Opps...my bad. The explaination is that we as a group have been racing for 26 years, the CCRA itself was established in 1985, which as we all know was 21 years ago. Before 1985 the CCRA was the Western World Championship (WWC) which was lifted from a local area go-kart series, and we actually raced lexan go-kart bodies on our cars. 

The oval is small, and as such laps go by really fast. The advantage/disadvantages are; shorter distance around for the inside lanes compared with carrying a faster speeds around the outside. It actually evens out pretty well, with the M/T cars we've had wins in every lane in every event. Some cars actually work better on the outside because of gearing.

Hope that clears things up a little. :X


----------



## FastMann (Dec 19, 2006)

That makes sense. Do guys get to choose their own lane, or are they assigned?


----------



## Pete McKay (Dec 20, 2006)

Our program has three parts;

1. Every car is time qualified in the same lane, in our case we use lane 3. Depending on how many cars are entered we either take the top 12, 15, 18, 21 or 24 cars. We only run the inside 3 lanes, the outside lane is considered a cushion for lane 3.

2. We run three rounds of heats with the lanes randomly drawn. Each round is redrawn randomly so you may not get the same lane each time and you more than likely won't run against the same cars. 1 point for a win, 2 for a second, 3 for a 3rd.

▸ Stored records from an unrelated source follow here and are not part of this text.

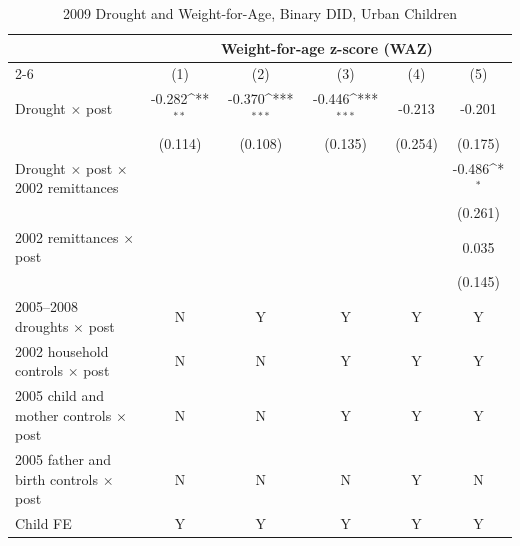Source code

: \documentclass[12pt]{article}
\def\sym#1{\ifmmode^{#1}\else\(^{#1}\)\fi}
\begin{document}
\begin{longtable}{l*{5}{c}}
\caption{2009 Drought and Weight-for-Age, Binary DID, Urban Children}\\
\toprule
 & \multicolumn{5}{c}{Weight-for-age z-score (WAZ)}\\
\cmidrule(lr){2-6}
            &\multicolumn{1}{c}{(1)}         &\multicolumn{1}{c}{(2)}         &\multicolumn{1}{c}{(3)}         &\multicolumn{1}{c}{(4)}         &\multicolumn{1}{c}{(5)}         \\
\midrule
Drought \ensuremath{\times} post&      -0.282\sym{**} &      -0.370\sym{***}&      -0.446\sym{***}&      -0.213         &      -0.201         \\
            &     (0.114)         &     (0.108)         &     (0.135)         &     (0.254)         &     (0.175)         \\
Drought \ensuremath{\times} post \ensuremath{\times} 2002 remittances&                     &                     &                     &                     &      -0.486\sym{*}  \\
            &                     &                     &                     &                     &     (0.261)         \\
2002 remittances \ensuremath{\times} post&                     &                     &                     &                     &       0.035         \\
            &                     &                     &                     &                     &     (0.145)         \\
\midrule
2005--2008 droughts \ensuremath{\times} post&           N         &           Y         &           Y         &           Y         &           Y         \\
2002 household controls \ensuremath{\times} post&           N         &           N         &           Y         &           Y         &           Y         \\
2005 child and mother controls \ensuremath{\times} post&           N         &           N         &           Y         &           Y         &           Y         \\
2005 father and birth controls \ensuremath{\times} post&           N         &           N         &           N         &           Y         &           N         \\
Child FE    &           Y         &           Y         &           Y         &           Y         &           Y         \\

\end{longtable}
\end{document}
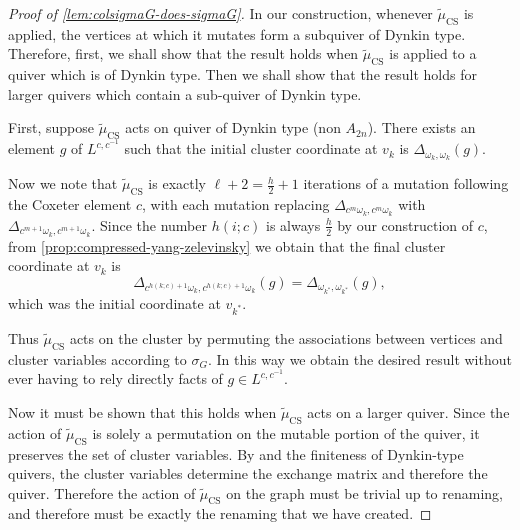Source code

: \documentclass{amsart}
\theoremstyle{plain}
\theoremstyle{definition}
\theoremstyle{remark}
\newcommand{\fundamentalweight}{\omega}
\newcommand{\genminoryz}[3]{\Delta_{{#1} \fundamentalweight_{#3}, {#2}%
    \fundamentalweight_{#3}}}
\newcommand{\muint}[1]{\widetilde{\mu}_{\text{#1}}}
\newcommand{\mucolperm}{\muint{CS}}
\begin{document}
  \begin{proof}[Proof of \cref{lem:colsigmaG-does-sigmaG}]
    In our construction, whenever $\mucolperm$ is applied, the vertices
    at which it mutates form a subquiver of Dynkin type. Therefore,
    first, we shall show that the result holds when $\mucolperm$ is
    applied to a quiver which is of Dynkin type. Then we shall show that
    the result holds for larger quivers which contain a sub-quiver of
    Dynkin type.

    First, suppose $\mucolperm$ acts on quiver of Dynkin type (non
    $A_{2n}$). There exists an element $g$ of $L^{c,c^{-1}}$ such that
    the initial cluster coordinate at $v_k$ is $\genminoryz{}{}{k}(g)$.

    Now we note that $\mucolperm$ is exactly $\ell + 2 = \frac{h}{2} +
    1$ iterations of a mutation following the Coxeter element $c$, with
    each mutation replacing $\genminoryz{c^m}{c^m}{k}$ with
    $\genminoryz{c^{m+1}}{c^{m+1}}{k}$. Since the number $h(i;c)$ is
    always $\frac{h}{2}$ by our construction of $c$, from
    \cref{prop:compressed-yang-zelevinsky} we obtain that the final
    cluster coordinate at $v_k$ is \[ \genminoryz{c^{h(k;c) +
          1}}{c^{h(k;c) + 1}}{k}(g) = \genminoryz{}{}{k^{\ast}}(g), \]
    which was the initial coordinate at $v_{k^{\ast}}$.

    Thus $\mucolperm$ acts on the cluster by permuting the associations
    between vertices and cluster variables according to $\sigma_G$. In
    this way we obtain the desired result without ever having to rely
    directly facts of $g \in L^{c,c^{-1}}$.

    Now it must be shown that this holds when $\mucolperm$ acts on a
    larger quiver. Since the action of $\mucolperm$ is solely a
    permutation on the mutable portion of the quiver, it preserves the
    set of cluster variables. By
    \cite[Theorem~1.12]{fominzelevinsky2003} and the finiteness of
    Dynkin-type quivers, the cluster variables determine the exchange
    matrix and therefore the quiver. Therefore the action of
    $\mucolperm$ on the graph must be trivial up to renaming, and
    therefore must be exactly the renaming that we have created.
  \end{proof}
\end{document}
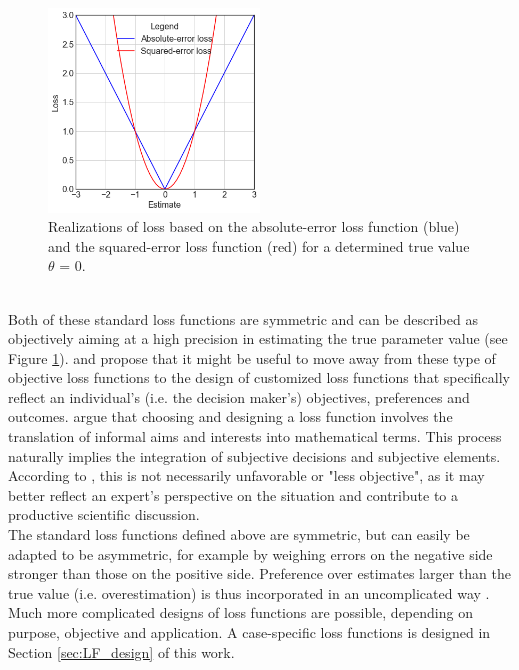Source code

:         \begin{figure}[h]
        	\centering
        	\includegraphics[width=0.5\textwidth]{Figures/abs_sqr_det.png}
        	\caption{Realizations of loss based on the absolute-error loss function (blue) and the squared-error loss function (red) for a determined true value $\theta$ = 0.}\label{fig:abs_sqr_det} 
        \end{figure}\\
        Both of these standard loss functions are symmetric and can be described as objectively aiming at a high precision in estimating the true parameter value (see Figure \ref{fig:abs_sqr_det}).
        \citet{davidson2015} and \citet{hennig2007} propose that it might be useful to move away from these type of objective loss functions to the design of customized loss functions that specifically reflect an individual's (i.e. the decision maker's) objectives, preferences and outcomes. \citet{hennig2007} argue that choosing and designing a loss function involves the translation of informal aims and interests into mathematical terms. This process naturally implies the integration of subjective decisions and subjective elements. According to \citet{hennig2007}, this is not necessarily unfavorable or "less objective", as it may better reflect an expert's perspective on the situation and contribute to a productive scientific discussion.\\        
        The standard loss functions defined above are symmetric, but can easily be adapted to be asymmetric, for example by weighing errors on the negative side stronger than those on the positive side. Preference over estimates larger than the true value (i.e. overestimation) is thus incorporated in an uncomplicated way \citep{davidson2015, hennig2007}. Much more complicated designs of loss functions are possible, depending on purpose, objective and application. A case-specific loss functions is designed in Section \ref{sec:LF_design} of this work.\\
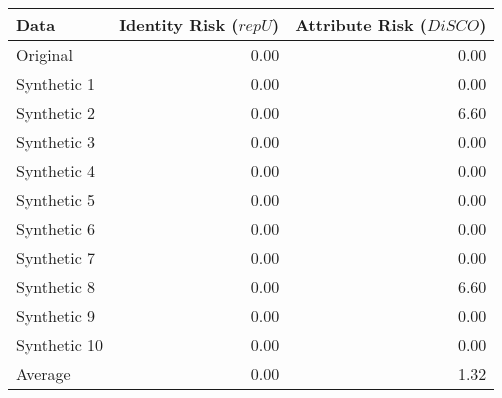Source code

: \begin{tabular}{lrr}
  \toprule
Data & Identity Risk ($repU$) & Attribute Risk ($DiSCO$) \\ 
  \midrule
Original & 0.00 & 0.00 \\ 
  Synthetic 1 & 0.00 & 0.00 \\ 
  Synthetic 2 & 0.00 & 6.60 \\ 
  Synthetic 3 & 0.00 & 0.00 \\ 
  Synthetic 4 & 0.00 & 0.00 \\ 
  Synthetic 5 & 0.00 & 0.00 \\ 
  Synthetic 6 & 0.00 & 0.00 \\ 
  Synthetic 7 & 0.00 & 0.00 \\ 
  Synthetic 8 & 0.00 & 6.60 \\ 
  Synthetic 9 & 0.00 & 0.00 \\ 
  Synthetic 10 & 0.00 & 0.00 \\ 
   \midrule 
Average & 0.00 & 1.32 \\ 
   \bottomrule
\end{tabular}
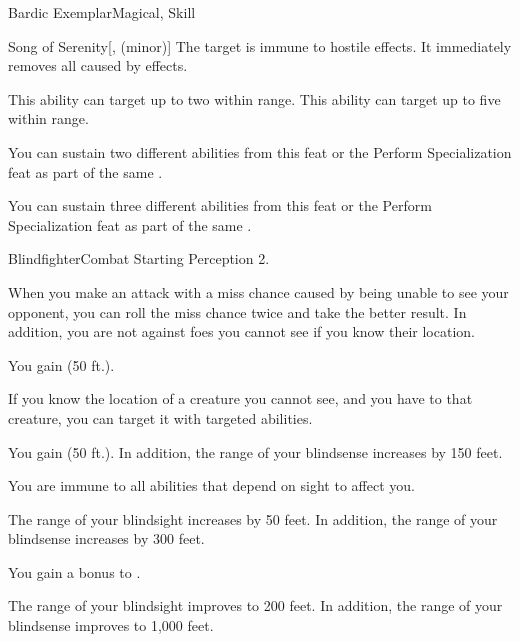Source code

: \begin{feat}{Bardic Exemplar}{Magical, Skill}
\begin{freeability}{Song of Serenity}[,  (minor)]
            The target is immune to hostile  effects.
            It immediately removes all  caused by  effects.

            \rankline
             This ability can target up to two  within \rngmed range.
             This ability can target up to five  within \rngmed range.
        \end{freeability}

         You can sustain two different  abilities from this feat or the Perform Specialization feat as part of the same .

         You can sustain three different  abilities from this feat or the Perform Specialization feat as part of the same .
    \end{feat}

    \begin{feat}{Blindfighter}{Combat}
        \featpre Starting Perception 2.

         When you make an attack with a miss chance caused by being unable to see your opponent, you can roll the miss chance twice and take the better result.
        In addition, you are not  against foes you cannot see if you know their location.

         You gain  (50 ft.).

         If you know the location of a creature you cannot see, and you have  to that creature, you can target it with targeted abilities.

         You gain  (50 ft.).
        In addition, the range of your blindsense increases by 150 feet.

         You are immune to all abilities that depend on sight to affect you.

         The range of your blindsight increases by 50 feet.
        In addition, the range of your blindsense increases by 300 feet.

         You gain a  bonus to .

         The range of your blindsight improves to 200 feet.
        In addition, the range of your blindsense improves to 1,000 feet.
    \end{feat}

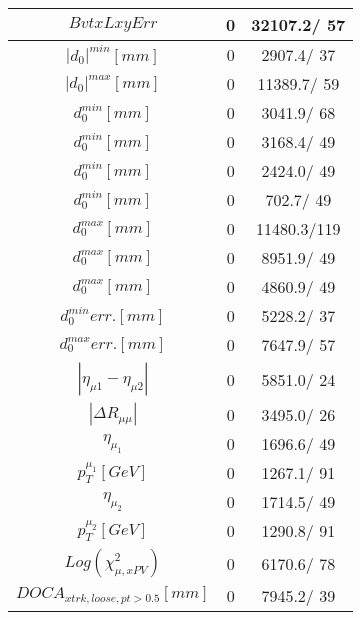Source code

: \documentclass{article}
\begin{document}
\begin{table}[htbp]
\begin{center}
\begin{tabular}{c|c|c}
\hline
$BvtxLxyErr$ & 0 & 32107.2/ 57\\
\hline
$|d_{0}|^{min} [mm]$ & 0 & 2907.4/ 37\\
\hline
$|d_{0}|^{max} [mm]$ & 0 & 11389.7/ 59\\
\hline
$d_{0}^{min} [mm]$ & 0 & 3041.9/ 68\\
\hline
$d_{0}^{min} [mm]$ & 0 & 3168.4/ 49\\
\hline
$d_{0}^{min} [mm]$ & 0 & 2424.0/ 49\\
\hline
$d_{0}^{min} [mm]$ & 0 & 702.7/ 49\\
\hline
$d_{0}^{max} [mm]$ & 0 & 11480.3/119\\
\hline
$d_{0}^{max} [mm]$ & 0 & 8951.9/ 49\\
\hline
$d_{0}^{max} [mm]$ & 0 & 4860.9/ 49\\
\hline
$d_{0}^{min} err. [mm]$ & 0 & 5228.2/ 37\\
\hline
$d_{0}^{max} err. [mm]$ & 0 & 7647.9/ 57\\
\hline
$|\eta_{\mu1}-\eta_{\mu2}|$ & 0 & 5851.0/ 24\\
\hline
$|\Delta R_{\mu \mu}|$ & 0 & 3495.0/ 26\\
\hline
$\eta_{\mu_{1}}$ & 0 & 1696.6/ 49\\
\hline
$p_{T}^{\mu_{1}} [GeV]$ & 0 & 1267.1/ 91\\
\hline
$\eta_{\mu_{2}}$ & 0 & 1714.5/ 49\\
\hline
$p_{T}^{\mu_{2}} [GeV]$ & 0 & 1290.8/ 91\\
\hline
$Log(\chi^{2}_{\mu,xPV})$ & 0 & 6170.6/ 78\\
\hline
$DOCA_{xtrk, loose, pt>0.5} [mm]$ & 0 & 7945.2/ 39\\
\hline
\end{tabular}
\end{center}
\end{table}
\end{document}
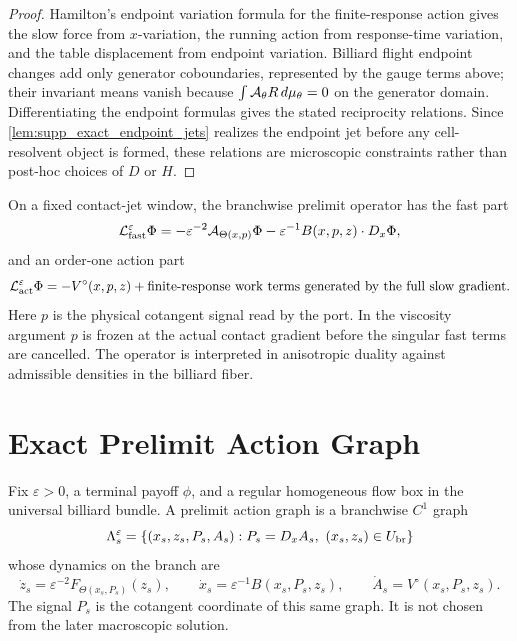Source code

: \begin{proof}
Hamilton's endpoint variation formula for the finite-response action gives the
slow force from \(x\)-variation, the running action from response-time
variation, and the table displacement from endpoint variation.  Billiard
flight endpoint changes add only generator coboundaries, represented by the
gauge terms above; their invariant means vanish because
\(\int\Acal_\theta R\,d\mu_\theta=0\) on the generator domain.  Differentiating
the endpoint formulas gives the stated reciprocity relations.  Since
\cref{lem:supp_exact_endpoint_jets} realizes the endpoint jet before any
cell-resolvent object is formed, these relations are microscopic constraints
rather than post-hoc choices of \(D\) or \(H\).
\end{proof}

\begin{definition}
\label{def:supp_prelimit_operator}
On a fixed contact-jet window, the branchwise prelimit operator has the fast
part
\[
  \Lcal^\varepsilon_{\rm fast}\Phi
  =
  -\varepsilon^{-2}\Acal_{\Theta(x,p)}\Phi
  -\varepsilon^{-1}B(x,p,z)\cdot D_x\Phi ,
\]
and an order-one action part
\[
  \Lcal^\varepsilon_{\rm act}\Phi
  =
  -V^\circ(x,p,z)
  +\text{finite-response work terms generated by the full slow gradient}.
\]
Here \(p\) is the physical cotangent signal read by the port.  In the viscosity
argument \(p\) is frozen at the actual contact gradient before the singular
fast terms are cancelled.  The operator is interpreted in anisotropic duality
against admissible densities in the billiard fiber.
\end{definition}

\section{Exact Prelimit Action Graph}

\begin{definition}
\label{def:supp_branchwise_action_graph}
Fix \(\varepsilon>0\), a terminal payoff \(\phi\), and a regular homogeneous
flow box in the universal billiard bundle.  A prelimit action graph is a
branchwise \(C^1\) graph
\[
  \Lambda_s^\varepsilon
  =
  \{(x_s,z_s,P_s,A_s):P_s=D_xA_s,\ (x_s,z_s)\in U_{\rm br}\}
\]
whose dynamics on the branch are
\[
  \dot z_s=\varepsilon^{-2}F_{\Theta(x_s,P_s)}(z_s),\qquad
  \dot x_s=\varepsilon^{-1}B(x_s,P_s,z_s),\qquad
  \dot A_s=V^\circ(x_s,P_s,z_s).
\]
The signal \(P_s\) is the cotangent coordinate of this same graph.  It is not
chosen from the later macroscopic solution.
\end{definition}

3. Once the heats are over we arrange all the cars by point totals, a car with 3 points has a perfect night. Once set by points we then look at the times, and the fastest low point car gets lane choice in the A Main, second fastest gets second choice in the A Main and so on. Only two cars per main are set, the final 3rd spot for the car transfering up from the previous main. In a 15 car field there would be mains all the way up to G Main, which is the first main to have all 3 spots filled. Sometimes you may have 2 cars in the same main, that's when you "hire a driver" and make deals for which car you want to finish first. Sometimes you'll put your hired driver between you and a competetor for them to block. Hey, it's racing.

We run the mains, the winner transfers, 2nd and 3rd place go to the trailer. Points are usually awarded to the top 12 cars unless it's a double points race, then we go to 18. 

This has worked well for :::counting::: 25+ years, and there have been instances where a car did crapy in the heats and would come from way back in the mains and win the A Feature. It's pretty much adopted with the World of Outlaws and the original go-kart program we stole our first name from. Over the years there has been talk of unfairness because of uneven lane advantages, but one look at the past races and really it's a matter of drivers skill. I do the records keeping, and of a 16 event season a car came from as far back as the D Main to win 4 times. A lot of things can happen with these old cars; they can bicycle up and de-slot, there's always the "bump and run" where you slap a competetor in the corner just hard enough to turn him a little sideways and get by, and then there's the outright "my car wasn't running right until it warmed up" excuse. 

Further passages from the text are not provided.